April 10, 2007
Seat/head restraints marginal or poor in two of every three models, says IIHS
Arlington, Virginia – Seat/head restraint designs in 22 current car models are rated “good” for rear crash protection, but those in 53 other cars are “marginal” or “poor”, according to the latest evaluations by the Insurance Institute for Highway Safety (IIHS). The IIHS found that seat/head restraints in more than 60 per cent of car models fall short of current state-of-the-art protection from neck injury or whiplash.
The ratings of good, acceptable, marginal or poor are based on geometric measurements of head restraints and simulated crashes that, together, assess how well people of different sizes would be protected in a typical rear-end collision.

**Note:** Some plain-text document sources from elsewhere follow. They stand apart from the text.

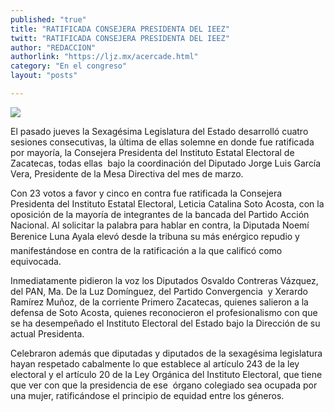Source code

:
 ```yaml
---
published: "true"
title: "RATIFICADA CONSEJERA PRESIDENTA DEL IEEZ"
twitt: "RATIFICADA CONSEJERA PRESIDENTA DEL IEEZ"
author: "REDACCION"
authorlink: "https://ljz.mx/acercade.html"
category: "En el congreso"
layout: "posts"

---
```

![](http://i.imgur.com/SjfZWXPm.jpg
)




  El pasado jueves la Sexagésima Legislatura del Estado desarrolló cuatro sesiones consecutivas, la última de ellas solemne en donde fue ratificada por mayoría, la Consejera Presidenta del Instituto Estatal Electoral de Zacatecas, todas ellas  bajo la coordinación del Diputado Jorge Luis García Vera, Presidente de la Mesa Directiva del mes de marzo.



  Con 23 votos a favor y cinco en contra fue ratificada la Consejera Presidenta del Instituto Estatal Electoral, Leticia Catalina Soto Acosta, con la oposición de la mayoría de integrantes de la bancada del Partido Acción Nacional. Al solicitar la palabra para hablar en contra, la Diputada Noemí Berenice Luna Ayala elevó desde la tribuna su más enérgico repudio y manifestándose en contra de la ratificación a la que calificó como equivocada.



  Inmediatamente pidieron la voz los Diputados Osvaldo Contreras Vázquez, del PAN, Ma. De la Luz Domínguez, del Partido Convergencia  y Xerardo Ramírez Muñoz, de la corriente Primero Zacatecas, quienes salieron a la defensa de Soto Acosta, quienes reconocieron el profesionalismo con que se ha desempeñado el Instituto Electoral del Estado bajo la Dirección de su actual Presidenta.



  Celebraron además que diputadas y diputados de la sexagésima legislatura hayan respetado cabalmente lo que establece al artículo 243 de la ley electoral y el artículo 20 de la Ley Orgánica del Instituto Electoral, que tiene que ver con que la presidencia de ese  órgano colegiado sea ocupada por una mujer, ratificándose el principio de equidad entre los géneros.

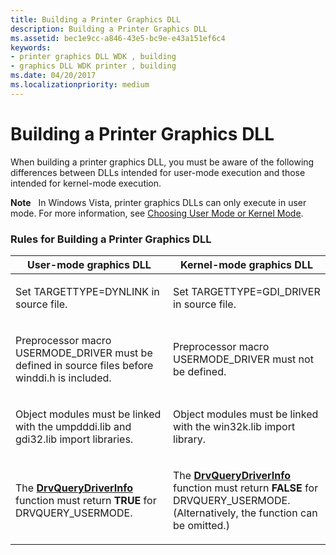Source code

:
 ```yaml
---
title: Building a Printer Graphics DLL
description: Building a Printer Graphics DLL
ms.assetid: bec1e9cc-a846-43e5-bc9e-e43a151ef6c4
keywords:
- printer graphics DLL WDK , building
- graphics DLL WDK printer , building
ms.date: 04/20/2017
ms.localizationpriority: medium
---
```


# Building a Printer Graphics DLL





When building a printer graphics DLL, you must be aware of the following differences between DLLs intended for user-mode execution and those intended for kernel-mode execution.

**Note**   In Windows Vista, printer graphics DLLs can only execute in user mode. For more information, see [Choosing User Mode or Kernel Mode](choosing-user-mode-or-kernel-mode.md).

 

### Rules for Building a Printer Graphics DLL

<table>
<colgroup>
<col width="50%" />
<col width="50%" />
</colgroup>
<thead>
<tr class="header">
<th>User-mode graphics DLL</th>
<th>Kernel-mode graphics DLL</th>
</tr>
</thead>
<tbody>
<tr class="odd">
<td><p>Set TARGETTYPE=DYNLINK in source file.</p></td>
<td><p>Set TARGETTYPE=GDI_DRIVER in source file.</p></td>
</tr>
<tr class="even">
<td><p>Preprocessor macro USERMODE_DRIVER must be defined in source files before winddi.h is included.</p></td>
<td><p>Preprocessor macro USERMODE_DRIVER must not be defined.</p></td>
</tr>
<tr class="odd">
<td><p>Object modules must be linked with the umpdddi.lib and gdi32.lib import libraries.</p></td>
<td><p>Object modules must be linked with the win32k.lib import library.</p></td>
</tr>
<tr class="even">
<td><p>The <a href="/windows/win32/api/winddi/nf-winddi-drvquerydriverinfo" data-raw-source="[&lt;strong&gt;DrvQueryDriverInfo&lt;/strong&gt;](/windows/win32/api/winddi/nf-winddi-drvquerydriverinfo)"><strong>DrvQueryDriverInfo</strong></a> function must return <strong>TRUE</strong> for DRVQUERY_USERMODE.</p></td>
<td><p>The <a href="/windows/win32/api/winddi/nf-winddi-drvquerydriverinfo" data-raw-source="[&lt;strong&gt;DrvQueryDriverInfo&lt;/strong&gt;](/windows/win32/api/winddi/nf-winddi-drvquerydriverinfo)"><strong>DrvQueryDriverInfo</strong></a> function must return <strong>FALSE</strong> for DRVQUERY_USERMODE. (Alternatively, the function can be omitted.)</p></td>
</tr>
</tbody>
</table>

 

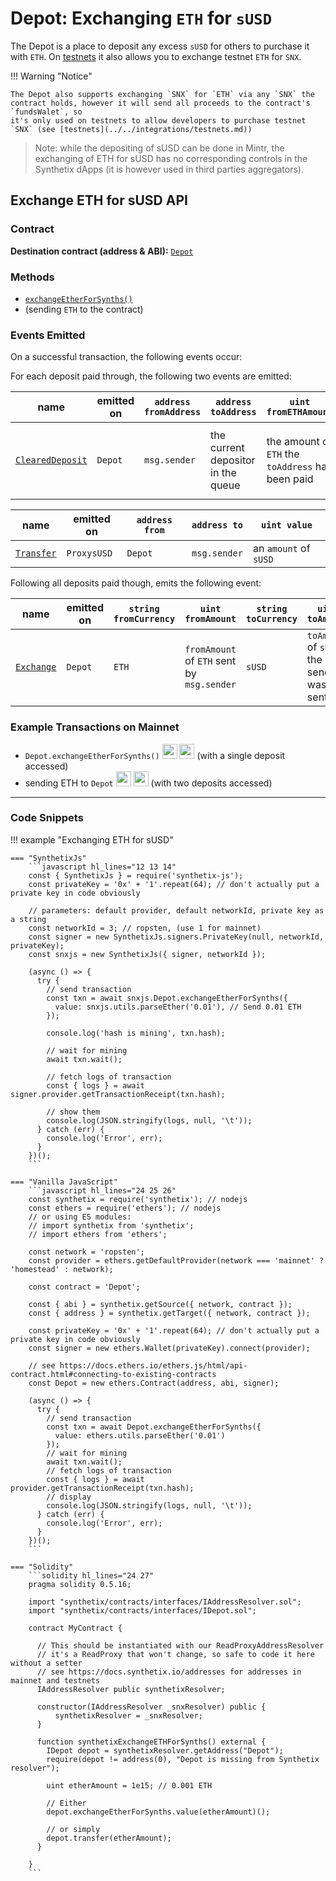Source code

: # Depot: Exchanging `ETH` for `sUSD`

The Depot is a place to deposit any excess `sUSD` for others to purchase it with `ETH`. On [testnets](../../integrations/testnets.md) it also allows you to exchange testnet `ETH` for `SNX`.

!!! Warning "Notice"

    The Depot also supports exchanging `SNX` for `ETH` via any `SNX` the contract holds, however it will send all proceeds to the contract's `fundsWalet`, so
    it's only used on testnets to allow developers to purchase testnet `SNX` (see [testnets](../../integrations/testnets.md))

> Note: while the depositing of sUSD can be done in Mintr, the exchanging of ETH for sUSD has no corresponding controls in the Synthetix dApps (it is however used in third parties aggregators).

## Exchange ETH for sUSD API

### Contract

**Destination contract (address & ABI):** [`Depot`](https://contracts.synthetix.io/Depot)

### Methods

- [`exchangeEtherForSynths()`](../../Depot#exchangeetherforsynths)
- (sending `ETH` to the contract)

### Events Emitted

On a successful transaction, the following events occur:

For each deposit paid through, the following two events are emitted:

| name                                           | emitted on | `address fromAddress` | `address toAddress`                | `uint fromETHAmount`                              | `uint toAmount`                                    | `uint depositIndex`                                   |
| ---------------------------------------------- | ---------- | --------------------- | ---------------------------------- | ------------------------------------------------- | -------------------------------------------------- | ----------------------------------------------------- |
| [`ClearedDeposit`](../../Depot#cleareddeposit) | `Depot`    | `msg.sender`          | the current depositor in the queue | the amount of `ETH` the `toAddress` has been paid | the amont of `sUSD` the `msg.sender` will received | the `depositIndex` that was accessed in this exchange |

| name                                          | emitted on  | `address from` | `address to` | `uint value`          |
| --------------------------------------------- | ----------- | -------------- | ------------ | --------------------- |
| [`Transfer`](../../ExternStateToken#transfer) | `ProxysUSD` | `Depot`        | `msg.sender` | an `amount` of `sUSD` |

Following all deposits paid though, emits the following event:

| name                               | emitted on | `string fromCurrency` | `uint fromAmount`                          | `string toCurrency` | `uint toAmount`                          |
| ---------------------------------- | ---------- | --------------------- | ------------------------------------------ | ------------------- | ---------------------------------------- |
| [`Exchange`](../../Depot#exchange) | `Depot`    | `ETH`                 | `fromAmount` of `ETH` sent by `msg.sender` | `sUSD`              | `toAmount` of `sUSD` the sender was sent |

### Example Transactions on Mainnet

- `Depot.exchangeEtherForSynths()` <a target=_blank href="https://dashboard.tenderly.dev/tx/main/0x37b921d27fe21f9a97f3c059b54fb81ba8c0297b14d2577a84d8237121c59ff9/logs"><img src="https://tenderly.dev/icons/icon-48x48.png" width=24 /></a> <a target=_blank href="https://etherscan.io/tx/0x37b921d27fe21f9a97f3c059b54fb81ba8c0297b14d2577a84d8237121c59ff9#eventlog"><img src="https://etherscan.io/images/favicon2.ico" width=24 /></a> (with a single deposit accessed)
- sending ETH to `Depot` <a target=_blank href="https://dashboard.tenderly.dev/tx/main/0xf92bbafd873463d2880d5e6beab2bc46a10d6f6ceea417e235a3ef7828766c79/logs"><img src="https://tenderly.dev/icons/icon-48x48.png" width=24 /></a> <a target=_blank href="https://etherscan.io/tx/0xf92bbafd873463d2880d5e6beab2bc46a10d6f6ceea417e235a3ef7828766c79#eventlog"><img src="https://etherscan.io/images/favicon2.ico" width=24 /></a> (with two deposits accessed)

---

### Code Snippets

!!! example "Exchanging ETH for sUSD"

    === "SynthetixJs"
        ```javascript hl_lines="12 13 14"
        const { SynthetixJs } = require('synthetix-js');
        const privateKey = '0x' + '1'.repeat(64); // don't actually put a private key in code obviously

        // parameters: default provider, default networkId, private key as a string
        const networkId = 3; // ropsten, (use 1 for mainnet)
        const signer = new SynthetixJs.signers.PrivateKey(null, networkId, privateKey);
        const snxjs = new SynthetixJs({ signer, networkId });

        (async () => {
          try {
            // send transaction
            const txn = await snxjs.Depot.exchangeEtherForSynths({
              value: snxjs.utils.parseEther('0.01'), // Send 0.01 ETH
            });

            console.log('hash is mining', txn.hash);

            // wait for mining
            await txn.wait();

            // fetch logs of transaction
            const { logs } = await signer.provider.getTransactionReceipt(txn.hash);

            // show them
            console.log(JSON.stringify(logs, null, '\t'));
          } catch (err) {
            console.log('Error', err);
          }
        })();
        ```

    === "Vanilla JavaScript"
        ```javascript hl_lines="24 25 26"
        const synthetix = require('synthetix'); // nodejs
        const ethers = require('ethers'); // nodejs
        // or using ES modules:
        // import synthetix from 'synthetix';
        // import ethers from 'ethers';

        const network = 'ropsten';
        const provider = ethers.getDefaultProvider(network === 'mainnet' ? 'homestead' : network);

        const contract = 'Depot';

        const { abi } = synthetix.getSource({ network, contract });
        const { address } = synthetix.getTarget({ network, contract });

        const privateKey = '0x' + '1'.repeat(64); // don't actually put a private key in code obviously
        const signer = new ethers.Wallet(privateKey).connect(provider);

        // see https://docs.ethers.io/ethers.js/html/api-contract.html#connecting-to-existing-contracts
        const Depot = new ethers.Contract(address, abi, signer);

        (async () => {
          try {
            // send transaction
            const txn = await Depot.exchangeEtherForSynths({
              value: ethers.utils.parseEther('0.01')
            });
            // wait for mining
            await txn.wait();
            // fetch logs of transaction
            const { logs } = await provider.getTransactionReceipt(txn.hash);
            // display
            console.log(JSON.stringify(logs, null, '\t'));
          } catch (err) {
            console.log('Error', err);
          }
        })();
        ```

    === "Solidity"
        ```solidity hl_lines="24 27"
        pragma solidity 0.5.16;

        import "synthetix/contracts/interfaces/IAddressResolver.sol";
        import "synthetix/contracts/interfaces/IDepot.sol";

        contract MyContract {

          // This should be instantiated with our ReadProxyAddressResolver
          // it's a ReadProxy that won't change, so safe to code it here without a setter
          // see https://docs.synthetix.io/addresses for addresses in mainnet and testnets
          IAddressResolver public synthetixResolver;

          constructor(IAddressResolver _snxResolver) public {
              synthetixResolver = _snxResolver;
          }

          function synthetixExchangeETHForSynths() external {
            IDepot depot = synthetixResolver.getAddress("Depot");
            require(depot != address(0), "Depot is missing from Synthetix resolver");

            uint etherAmount = 1e15; // 0.001 ETH

            // Either
            depot.exchangeEtherForSynths.value(etherAmount)();

            // or simply
            depot.transfer(etherAmount);
          }

        }
        ```
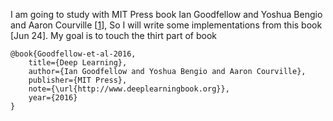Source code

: I am going to study with MIT Press book Ian Goodfellow and Yoshua Bengio and Aaron Courville [[1](https://www.deeplearningbook.org)], So I will write some implementations from this book [Jun 24].
My goal is to touch the thirt part of book

```
@book{Goodfellow-et-al-2016,
    title={Deep Learning},
    author={Ian Goodfellow and Yoshua Bengio and Aaron Courville},
    publisher={MIT Press},
    note={\url{http://www.deeplearningbook.org}},
    year={2016}
}
```
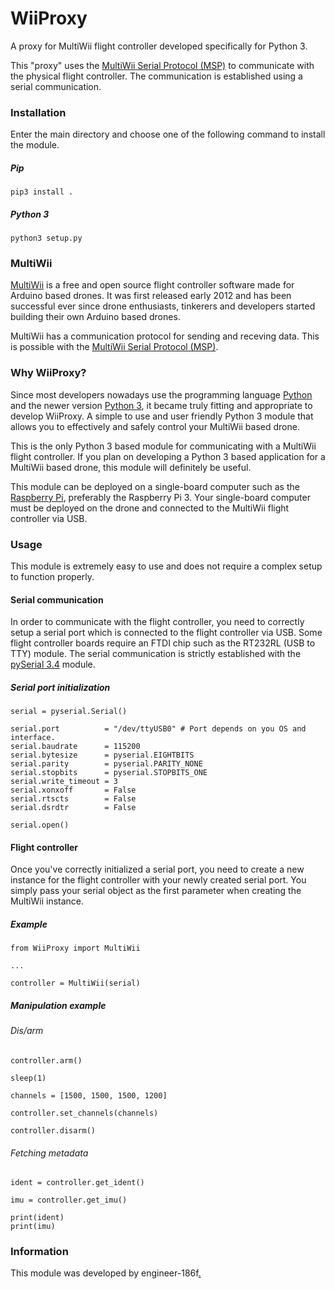 # WiiProxy

A proxy for MultiWii flight controller developed specifically for Python 3.

This "proxy" uses the [MultiWii Serial Protocol (MSP)](http://www.multiwii.com/wiki/index.php?title=Multiwii_Serial_Protocol) to communicate
with the physical flight controller. The communication is established
using a serial communication.

### Installation

Enter the main directory and choose one of the following command to install the module.

##### Pip
```pip3 install .```

##### Python 3
```python3 setup.py```

### MultiWii

[MultiWii](https://github.com/multiwii) is a free and open source flight controller software made for Arduino based drones.
It was first released early 2012 and has been successful ever since drone enthusiasts, 
tinkerers and developers started building their own Arduino based drones.

MultiWii has a communication protocol for sending and receving data. This is possible
with the [MultiWii Serial Protocol (MSP)](http://www.multiwii.com/wiki/index.php?title=Multiwii_Serial_Protocol).

### Why WiiProxy?

Since most developers nowadays use the programming language [Python](https://www.python.org/) and the newer version [Python 3](https://www.python.org/download/releases/3.0/), it became truly fitting and appropriate to develop WiiProxy. A simple to use and user friendly Python 3 module that allows you to effectively and safely control your MultiWii based drone.

This is the only Python 3 based module for communicating with a MultiWii flight controller. If you plan on developing a Python 3 based application for a MultiWii based drone, this module will definitely be useful.

This module can be deployed on a single-board computer such as the [Raspberry Pi](https://www.raspberrypi.org/), preferably the Raspberry Pi 3. Your single-board computer must be deployed on the drone and connected to the MultiWii flight controller via USB.

### Usage

This module is extremely easy to use and does not require a complex setup to function properly.

#### Serial communication

In order to communicate with the flight controller, you need to correctly setup a serial port which is connected to the flight controller via USB. Some flight controller boards require an FTDI chip such as the RT232RL (USB to TTY) module. The serial communication is strictly established with the [pySerial 3.4](https://pyserial.readthedocs.io/en/latest/pyserial.html) module.

##### Serial port initialization
```
serial = pyserial.Serial()

serial.port          = "/dev/ttyUSB0" # Port depends on you OS and interface.
serial.baudrate      = 115200
serial.bytesize      = pyserial.EIGHTBITS
serial.parity        = pyserial.PARITY_NONE
serial.stopbits      = pyserial.STOPBITS_ONE
serial.write_timeout = 3
serial.xonxoff       = False
serial.rtscts        = False
serial.dsrdtr        = False

serial.open()
```

#### Flight controller

Once you've correctly initialized a serial port, you need to create a new instance for the flight controller with your newly created serial port. You simply pass your serial object as the first parameter when creating the MultiWii instance.

##### Example
```
from WiiProxy import MultiWii

...

controller = MultiWii(serial)
```
##### Manipulation example
###### Dis/arm
```
controller.arm()

sleep(1)

channels = [1500, 1500, 1500, 1200]

controller.set_channels(channels)

controller.disarm()
```
###### Fetching metadata
```
ident = controller.get_ident()

imu = controller.get_imu()

print(ident)
print(imu)
```

### Information

This module was developed by engineer-186f[.](https://i.ytimg.com/vi/cI01_TXIMWc/hqdefault.jpg)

Among the best seat designs are all Volvos; Audi A4, S4 and A6; Ford Five Hundred; Nissan Sentra and Versa; Saab 9-3; and Subaru Impreza and Legacy/Outback. Seat/head restraints in 12 other models are rated “acceptable”.
The IIHS began rear impact tests of seat/head restraints in 2004, when only eight car models earned “good” ratings.
“Even though we have more good performers, it’s disappointing that so many designs are still rated marginal or poor,” says Adrian Lund, IIHS President. “Neck injuries are common in crashes, and it’s not difficult or expensive to design more protective seat/head restraints. We’re simulating what happens when a vehicle rear-ends another one in commuter traffic or at a stop light. People think of head restraints as head rests, but they’re not. They’re important safety features. You’re more likely to need the protection of a good head restraint than the other safety devices in your vehicle, because rear-end crashes are so common.”
Neck injuries are the most common injuries reported in automobile collisions, accounting for 2 million insurance claims annually at a cost of at least US$8.5 billion.
Good seat/head restraint design keeps the head and torso moving together; if unsupported, an occupant’s head will lag behind the forward movement of the torso, causing the neck to bend and stretch.
Seat/head restraints that ranked “poor” in 2004 but improved to “good” include the Audi A4, Audi S4, Honda Civic, Hyundai Sonata, Kia Magentis and Nissan Sentra; the Mercedes E-Class and Subaru Legacy/Outback improved from “acceptable” to “good”. Improving to “acceptable” are the BMW 3 Series, Ford Focus, Hyundai Elantra, Lexus IS and Mercedes C-Class. However, the Chrysler 300, Kia Amanti and Nissan Altima, which rated “acceptable” in 2004, fell to “marginal” in the latest tests.
A list of IIHS ratings can be found at IIHS.org.